[EXCERPTED RECORDS — start]

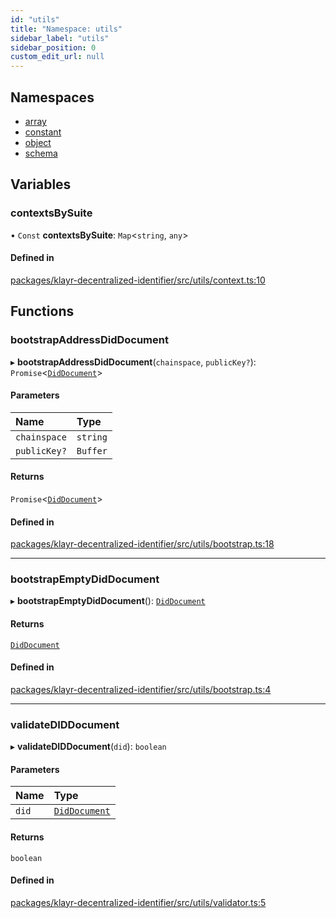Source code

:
 ```yaml
---
id: "utils"
title: "Namespace: utils"
sidebar_label: "utils"
sidebar_position: 0
custom_edit_url: null
---
```


## Namespaces

- [array](utils.array.md)
- [constant](utils.constant.md)
- [object](utils.object.md)
- [schema](utils.schema.md)

## Variables

### contextsBySuite

• `Const` **contextsBySuite**: `Map`<`string`, `any`\>

#### Defined in

[packages/klayr-decentralized-identifier/src/utils/context.ts:10](https://github.com/aldhosutra/klayr-did/blob/515766d/packages/klayr-decentralized-identifier/src/utils/context.ts#L10)

## Functions

### bootstrapAddressDidDocument

▸ **bootstrapAddressDidDocument**(`chainspace`, `publicKey?`): `Promise`<[`DidDocument`](../interfaces/DidDocument.md)\>

#### Parameters

| Name | Type |
| :------ | :------ |
| `chainspace` | `string` |
| `publicKey?` | `Buffer` |

#### Returns

`Promise`<[`DidDocument`](../interfaces/DidDocument.md)\>

#### Defined in

[packages/klayr-decentralized-identifier/src/utils/bootstrap.ts:18](https://github.com/aldhosutra/klayr-did/blob/515766d/packages/klayr-decentralized-identifier/src/utils/bootstrap.ts#L18)

___

### bootstrapEmptyDidDocument

▸ **bootstrapEmptyDidDocument**(): [`DidDocument`](../interfaces/DidDocument.md)

#### Returns

[`DidDocument`](../interfaces/DidDocument.md)

#### Defined in

[packages/klayr-decentralized-identifier/src/utils/bootstrap.ts:4](https://github.com/aldhosutra/klayr-did/blob/515766d/packages/klayr-decentralized-identifier/src/utils/bootstrap.ts#L4)

___

### validateDIDDocument

▸ **validateDIDDocument**(`did`): `boolean`

#### Parameters

| Name | Type |
| :------ | :------ |
| `did` | [`DidDocument`](../interfaces/DidDocument.md) |

#### Returns

`boolean`

#### Defined in

[packages/klayr-decentralized-identifier/src/utils/validator.ts:5](https://github.com/aldhosutra/klayr-did/blob/515766d/packages/klayr-decentralized-identifier/src/utils/validator.ts#L5)
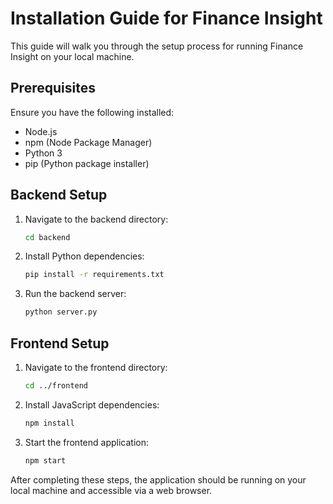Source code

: 
# Installation Guide for Finance Insight

This guide will walk you through the setup process for running Finance Insight on your local machine.

## Prerequisites

Ensure you have the following installed:
- Node.js
- npm (Node Package Manager)
- Python 3
- pip (Python package installer)

## Backend Setup

1. Navigate to the backend directory:
   ```bash
   cd backend
   ```

2. Install Python dependencies:
   ```bash
   pip install -r requirements.txt
   ```

3. Run the backend server:
   ```bash
   python server.py
   ```

## Frontend Setup

1. Navigate to the frontend directory:
   ```bash
   cd ../frontend
   ```

2. Install JavaScript dependencies:
   ```bash
   npm install
   ```

3. Start the frontend application:
   ```bash
   npm start
   ```

After completing these steps, the application should be running on your local machine and accessible via a web browser.
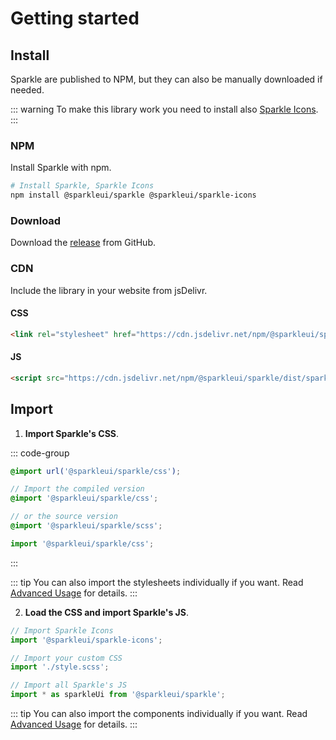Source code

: <script setup>
import VPButton from 'vitepress/dist/client/theme-default/components/VPButton.vue';
</script>

# Getting started

## Install

Sparkle are published to NPM, but they can also be manually downloaded if needed.

::: warning
To make this library work you need to install also [Sparkle Icons](../../icons/introduction/getting-started.md).
:::

### NPM

Install Sparkle with npm.

```sh
# Install Sparkle, Sparkle Icons
npm install @sparkleui/sparkle @sparkleui/sparkle-icons
```

### Download

Download the [release](https://github.com/danieledeluca/sparkle/releases/) from GitHub.

<VPButton text="Download latest release" href="https://github.com/danieledeluca/sparkle/releases/latest/"></VPButton>

### CDN

Include the library in your website from jsDelivr.

#### CSS

```html
<link rel="stylesheet" href="https://cdn.jsdelivr.net/npm/@sparkleui/sparkle/dist/sparkle.min.css" />
```

#### JS

```html
<script src="https://cdn.jsdelivr.net/npm/@sparkleui/sparkle/dist/sparkle.umd.cjs"></script>
```

## Import

1. **Import Sparkle's CSS**.

::: code-group

```css [css]
@import url('@sparkleui/sparkle/css');
```

```scss [scss]
// Import the compiled version
@import '@sparkleui/sparkle/css';

// or the source version
@import '@sparkleui/sparkle/scss';
```

```js [js]
import '@sparkleui/sparkle/css';
```

:::

::: tip
You can also import the stylesheets individually if you want. Read [Advanced Usage](./advanced-usage.md#scss) for details.
:::

2. **Load the CSS and import Sparkle's JS**.

```js
// Import Sparkle Icons
import '@sparkleui/sparkle-icons';

// Import your custom CSS
import './style.scss';

// Import all Sparkle's JS
import * as sparkleUi from '@sparkleui/sparkle';
```

::: tip
You can also import the components individually if you want. Read [Advanced Usage](./advanced-usage.md#javascript) for details.
:::
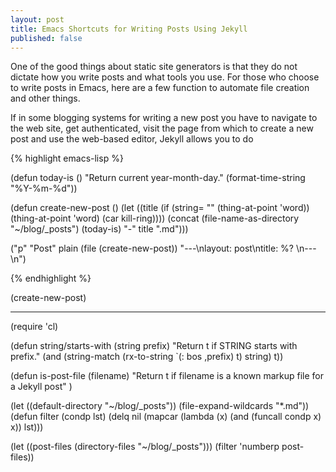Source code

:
 ```yaml
---
layout: post
title: Emacs Shortcuts for Writing Posts Using Jekyll
published: false
---
```


One of the good things about static site generators is that they do
not dictate how you write posts and what tools you use. For those who
choose to write posts in Emacs, here are a few function to automate
file creation and other things. 

If in some blogging systems for writing a new post you have to
navigate to the web site, get authenticated, visit the page from which
to create a new post and use the web-based editor, Jekyll allows you
to do 

{% highlight emacs-lisp %}

(defun today-is ()
  "Return current year-month-day."
  (format-time-string "%Y-%m-%d"))

(defun create-new-post ()
  (let ((title
	 (if (string= "" (thing-at-point 'word))
	     (thing-at-point 'word) (car kill-ring))))
    (concat (file-name-as-directory "~/blog/_posts")
	(today-is) "-" title ".md")))

("p" "Post" plain (file  (create-new-post)) 
             "---\nlayout: post\ntitle: %? \n---\n")
	    
{% endhighlight %}

(create-new-post)


--------------------------------------------------------------------------------
(require 'cl)

(defun string/starts-with (string prefix)
  "Return t if STRING starts with prefix."
  (and (string-match (rx-to-string `(: bos ,prefix) t)
		     string)
       t))

(defun is-post-file (filename)
  "Return t if filename is a known markup file for a Jekyll post"
  )

(let ((default-directory "~/blog/_posts"))
    (file-expand-wildcards "*.md"))
(defun filter (condp lst)
  (delq nil
	(mapcar (lambda (x) (and (funcall condp x) x)) lst)))


(let ((post-files (directory-files "~/blog/_posts")))
  (filter 'numberp post-files))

[EXCERPTED RECORDS — finish]

ASSIGNMENT:
The data above must be given again in full and unaltered, minus its images.

ANSWER:
Source code

:
 ```yaml
---
id: "utils"
title: "Namespace: utils"
sidebar_label: "utils"
sidebar_position: 0
custom_edit_url: null
---
```


## Namespaces

- [array](utils.array.md)
- [constant](utils.constant.md)
- [object](utils.object.md)
- [schema](utils.schema.md)

## Variables

### contextsBySuite

• `Const` **contextsBySuite**: `Map`<`string`, `any`\>

#### Defined in

[packages/klayr-decentralized-identifier/src/utils/context.ts:10](https://github.com/aldhosutra/klayr-did/blob/515766d/packages/klayr-decentralized-identifier/src/utils/context.ts#L10)

## Functions

### bootstrapAddressDidDocument

▸ **bootstrapAddressDidDocument**(`chainspace`, `publicKey?`): `Promise`<[`DidDocument`](../interfaces/DidDocument.md)\>

#### Parameters

| Name | Type |
| :------ | :------ |
| `chainspace` | `string` |
| `publicKey?` | `Buffer` |

#### Returns

`Promise`<[`DidDocument`](../interfaces/DidDocument.md)\>

#### Defined in

[packages/klayr-decentralized-identifier/src/utils/bootstrap.ts:18](https://github.com/aldhosutra/klayr-did/blob/515766d/packages/klayr-decentralized-identifier/src/utils/bootstrap.ts#L18)

___

### bootstrapEmptyDidDocument

▸ **bootstrapEmptyDidDocument**(): [`DidDocument`](../interfaces/DidDocument.md)

#### Returns

[`DidDocument`](../interfaces/DidDocument.md)

#### Defined in

[packages/klayr-decentralized-identifier/src/utils/bootstrap.ts:4](https://github.com/aldhosutra/klayr-did/blob/515766d/packages/klayr-decentralized-identifier/src/utils/bootstrap.ts#L4)

___

### validateDIDDocument

▸ **validateDIDDocument**(`did`): `boolean`

#### Parameters

| Name | Type |
| :------ | :------ |
| `did` | [`DidDocument`](../interfaces/DidDocument.md) |

#### Returns

`boolean`

#### Defined in

[packages/klayr-decentralized-identifier/src/utils/validator.ts:5](https://github.com/aldhosutra/klayr-did/blob/515766d/packages/klayr-decentralized-identifier/src/utils/validator.ts#L5)
Source code

: 
# Installation Guide for Finance Insight

This guide will walk you through the setup process for running Finance Insight on your local machine.

## Prerequisites

Ensure you have the following installed:
- Node.js
- npm (Node Package Manager)
- Python 3
- pip (Python package installer)

## Backend Setup

1. Navigate to the backend directory:
   ```bash
   cd backend
   ```

2. Install Python dependencies:
   ```bash
   pip install -r requirements.txt
   ```

3. Run the backend server:
   ```bash
   python server.py
   ```

## Frontend Setup

1. Navigate to the frontend directory:
   ```bash
   cd ../frontend
   ```

2. Install JavaScript dependencies:
   ```bash
   npm install
   ```

3. Start the frontend application:
   ```bash
   npm start
   ```

After completing these steps, the application should be running on your local machine and accessible via a web browser.
Source code

: <script setup>
import VPButton from 'vitepress/dist/client/theme-default/components/VPButton.vue';
</script>

# Getting started

## Install

Sparkle are published to NPM, but they can also be manually downloaded if needed.

::: warning
To make this library work you need to install also [Sparkle Icons](../../icons/introduction/getting-started.md).
:::

### NPM

Install Sparkle with npm.

```sh
# Install Sparkle, Sparkle Icons
npm install @sparkleui/sparkle @sparkleui/sparkle-icons
```

### Download

Download the [release](https://github.com/danieledeluca/sparkle/releases/) from GitHub.

<VPButton text="Download latest release" href="https://github.com/danieledeluca/sparkle/releases/latest/"></VPButton>

### CDN

Include the library in your website from jsDelivr.

#### CSS

```html
<link rel="stylesheet" href="https://cdn.jsdelivr.net/npm/@sparkleui/sparkle/dist/sparkle.min.css" />
```

#### JS

```html
<script src="https://cdn.jsdelivr.net/npm/@sparkleui/sparkle/dist/sparkle.umd.cjs"></script>
```

## Import

1. **Import Sparkle's CSS**.

::: code-group

```css [css]
@import url('@sparkleui/sparkle/css');
```

```scss [scss]
// Import the compiled version
@import '@sparkleui/sparkle/css';

// or the source version
@import '@sparkleui/sparkle/scss';
```

```js [js]
import '@sparkleui/sparkle/css';
```

:::

::: tip
You can also import the stylesheets individually if you want. Read [Advanced Usage](./advanced-usage.md#scss) for details.
:::

2. **Load the CSS and import Sparkle's JS**.

```js
// Import Sparkle Icons
import '@sparkleui/sparkle-icons';

// Import your custom CSS
import './style.scss';

// Import all Sparkle's JS
import * as sparkleUi from '@sparkleui/sparkle';
```

::: tip
You can also import the components individually if you want. Read [Advanced Usage](./advanced-usage.md#javascript) for details.
:::
Source code

:
 ```yaml
---
layout: post
title: Emacs Shortcuts for Writing Posts Using Jekyll
published: false
---
```


One of the good things about static site generators is that they do
not dictate how you write posts and what tools you use. For those who
choose to write posts in Emacs, here are a few function to automate
file creation and other things. 

If in some blogging systems for writing a new post you have to
navigate to the web site, get authenticated, visit the page from which
to create a new post and use the web-based editor, Jekyll allows you
to do 

{% highlight emacs-lisp %}

(defun today-is ()
  "Return current year-month-day."
  (format-time-string "%Y-%m-%d"))

(defun create-new-post ()
  (let ((title
	 (if (string= "" (thing-at-point 'word))
	     (thing-at-point 'word) (car kill-ring))))
    (concat (file-name-as-directory "~/blog/_posts")
	(today-is) "-" title ".md")))

("p" "Post" plain (file  (create-new-post)) 
             "---\nlayout: post\ntitle: %? \n---\n")
	    
{% endhighlight %}

(create-new-post)


--------------------------------------------------------------------------------
(require 'cl)

(defun string/starts-with (string prefix)
  "Return t if STRING starts with prefix."
  (and (string-match (rx-to-string `(: bos ,prefix) t)
		     string)
       t))

(defun is-post-file (filename)
  "Return t if filename is a known markup file for a Jekyll post"
  )

(let ((default-directory "~/blog/_posts"))
    (file-expand-wildcards "*.md"))
(defun filter (condp lst)
  (delq nil
	(mapcar (lambda (x) (and (funcall condp x) x)) lst)))


(let ((post-files (directory-files "~/blog/_posts")))
  (filter 'numberp post-files))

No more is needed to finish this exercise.